(Stored data)
+++++
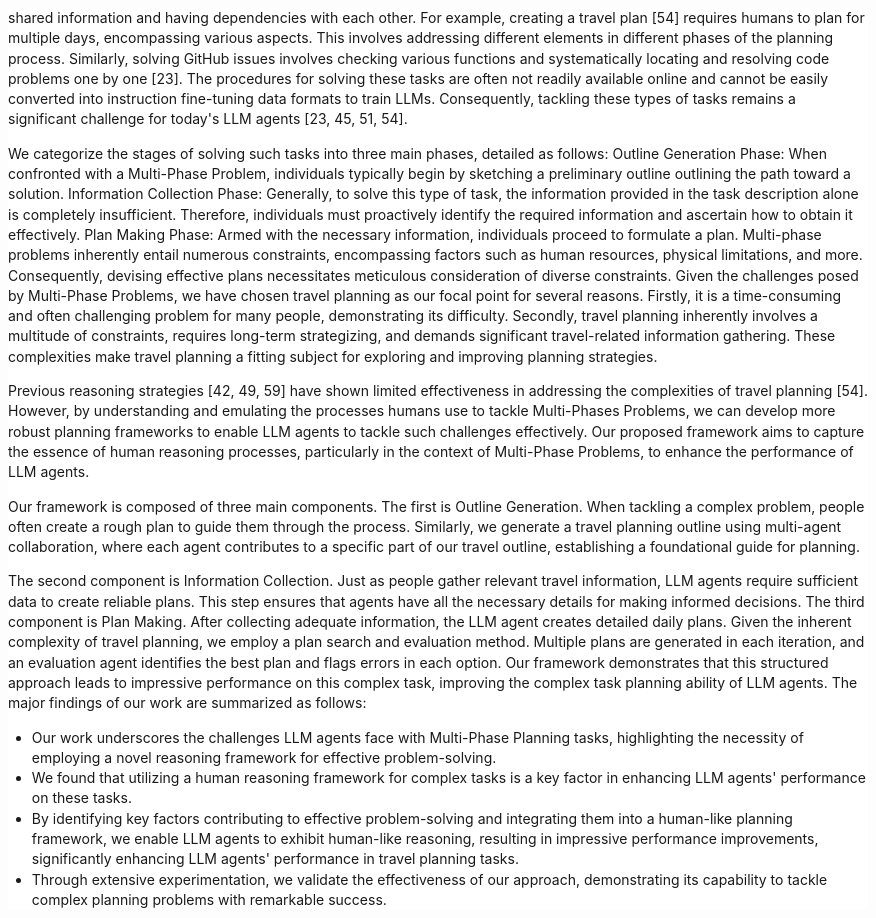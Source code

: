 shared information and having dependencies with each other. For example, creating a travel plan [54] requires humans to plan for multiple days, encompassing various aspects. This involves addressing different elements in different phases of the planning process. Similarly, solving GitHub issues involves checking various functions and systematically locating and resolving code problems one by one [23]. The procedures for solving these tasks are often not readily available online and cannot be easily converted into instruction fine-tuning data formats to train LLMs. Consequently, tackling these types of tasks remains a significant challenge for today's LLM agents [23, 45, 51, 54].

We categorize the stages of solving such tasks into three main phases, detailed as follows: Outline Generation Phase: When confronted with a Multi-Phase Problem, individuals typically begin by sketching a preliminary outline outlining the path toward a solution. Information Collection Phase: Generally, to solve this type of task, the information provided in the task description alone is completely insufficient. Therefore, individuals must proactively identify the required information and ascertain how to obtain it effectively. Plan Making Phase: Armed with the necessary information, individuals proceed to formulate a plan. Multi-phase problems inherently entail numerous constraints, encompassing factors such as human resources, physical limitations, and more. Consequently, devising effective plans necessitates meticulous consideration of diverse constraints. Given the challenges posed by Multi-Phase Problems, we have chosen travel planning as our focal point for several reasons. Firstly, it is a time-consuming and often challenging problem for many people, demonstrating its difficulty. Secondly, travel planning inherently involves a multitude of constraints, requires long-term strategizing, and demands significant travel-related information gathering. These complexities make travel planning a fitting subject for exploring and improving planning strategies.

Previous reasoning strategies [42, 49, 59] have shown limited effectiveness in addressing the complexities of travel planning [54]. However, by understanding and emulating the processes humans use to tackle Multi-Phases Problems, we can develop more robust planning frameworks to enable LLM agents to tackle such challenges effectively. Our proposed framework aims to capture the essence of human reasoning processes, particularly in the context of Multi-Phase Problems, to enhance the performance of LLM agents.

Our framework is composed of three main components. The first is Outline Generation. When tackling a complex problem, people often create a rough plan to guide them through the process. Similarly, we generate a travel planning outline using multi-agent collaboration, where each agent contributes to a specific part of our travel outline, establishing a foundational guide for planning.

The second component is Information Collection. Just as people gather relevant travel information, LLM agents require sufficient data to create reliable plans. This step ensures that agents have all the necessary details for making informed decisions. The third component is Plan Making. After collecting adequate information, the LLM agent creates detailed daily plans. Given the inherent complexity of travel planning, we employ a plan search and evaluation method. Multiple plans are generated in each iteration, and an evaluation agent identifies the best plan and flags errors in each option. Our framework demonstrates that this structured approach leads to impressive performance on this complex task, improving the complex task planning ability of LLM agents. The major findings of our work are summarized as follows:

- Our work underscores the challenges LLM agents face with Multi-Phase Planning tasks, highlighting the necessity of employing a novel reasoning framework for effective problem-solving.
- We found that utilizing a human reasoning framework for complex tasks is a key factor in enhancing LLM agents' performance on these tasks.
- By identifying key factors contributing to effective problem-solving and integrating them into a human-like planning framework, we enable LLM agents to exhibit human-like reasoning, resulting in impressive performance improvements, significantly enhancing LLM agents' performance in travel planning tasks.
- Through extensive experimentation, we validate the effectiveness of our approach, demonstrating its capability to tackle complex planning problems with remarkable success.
+++++
Without the pictures, return all the entries above exactly as they stand.

→ SOLUTION FOR THIS EXERCISE:
Source code

: shared information and having dependencies with each other. For example, creating a travel plan [54] requires humans to plan for multiple days, encompassing various aspects. This involves addressing different elements in different phases of the planning process. Similarly, solving GitHub issues involves checking various functions and systematically locating and resolving code problems one by one [23]. The procedures for solving these tasks are often not readily available online and cannot be easily converted into instruction fine-tuning data formats to train LLMs. Consequently, tackling these types of tasks remains a significant challenge for today's LLM agents [23, 45, 51, 54].

We categorize the stages of solving such tasks into three main phases, detailed as follows: Outline Generation Phase: When confronted with a Multi-Phase Problem, individuals typically begin by sketching a preliminary outline outlining the path toward a solution. Information Collection Phase: Generally, to solve this type of task, the information provided in the task description alone is completely insufficient. Therefore, individuals must proactively identify the required information and ascertain how to obtain it effectively. Plan Making Phase: Armed with the necessary information, individuals proceed to formulate a plan. Multi-phase problems inherently entail numerous constraints, encompassing factors such as human resources, physical limitations, and more. Consequently, devising effective plans necessitates meticulous consideration of diverse constraints. Given the challenges posed by Multi-Phase Problems, we have chosen travel planning as our focal point for several reasons. Firstly, it is a time-consuming and often challenging problem for many people, demonstrating its difficulty. Secondly, travel planning inherently involves a multitude of constraints, requires long-term strategizing, and demands significant travel-related information gathering. These complexities make travel planning a fitting subject for exploring and improving planning strategies.

Previous reasoning strategies [42, 49, 59] have shown limited effectiveness in addressing the complexities of travel planning [54]. However, by understanding and emulating the processes humans use to tackle Multi-Phases Problems, we can develop more robust planning frameworks to enable LLM agents to tackle such challenges effectively. Our proposed framework aims to capture the essence of human reasoning processes, particularly in the context of Multi-Phase Problems, to enhance the performance of LLM agents.

Our framework is composed of three main components. The first is Outline Generation. When tackling a complex problem, people often create a rough plan to guide them through the process. Similarly, we generate a travel planning outline using multi-agent collaboration, where each agent contributes to a specific part of our travel outline, establishing a foundational guide for planning.

The second component is Information Collection. Just as people gather relevant travel information, LLM agents require sufficient data to create reliable plans. This step ensures that agents have all the necessary details for making informed decisions. The third component is Plan Making. After collecting adequate information, the LLM agent creates detailed daily plans. Given the inherent complexity of travel planning, we employ a plan search and evaluation method. Multiple plans are generated in each iteration, and an evaluation agent identifies the best plan and flags errors in each option. Our framework demonstrates that this structured approach leads to impressive performance on this complex task, improving the complex task planning ability of LLM agents. The major findings of our work are summarized as follows:

- Our work underscores the challenges LLM agents face with Multi-Phase Planning tasks, highlighting the necessity of employing a novel reasoning framework for effective problem-solving.
- We found that utilizing a human reasoning framework for complex tasks is a key factor in enhancing LLM agents' performance on these tasks.
- By identifying key factors contributing to effective problem-solving and integrating them into a human-like planning framework, we enable LLM agents to exhibit human-like reasoning, resulting in impressive performance improvements, significantly enhancing LLM agents' performance in travel planning tasks.
- Through extensive experimentation, we validate the effectiveness of our approach, demonstrating its capability to tackle complex planning problems with remarkable success.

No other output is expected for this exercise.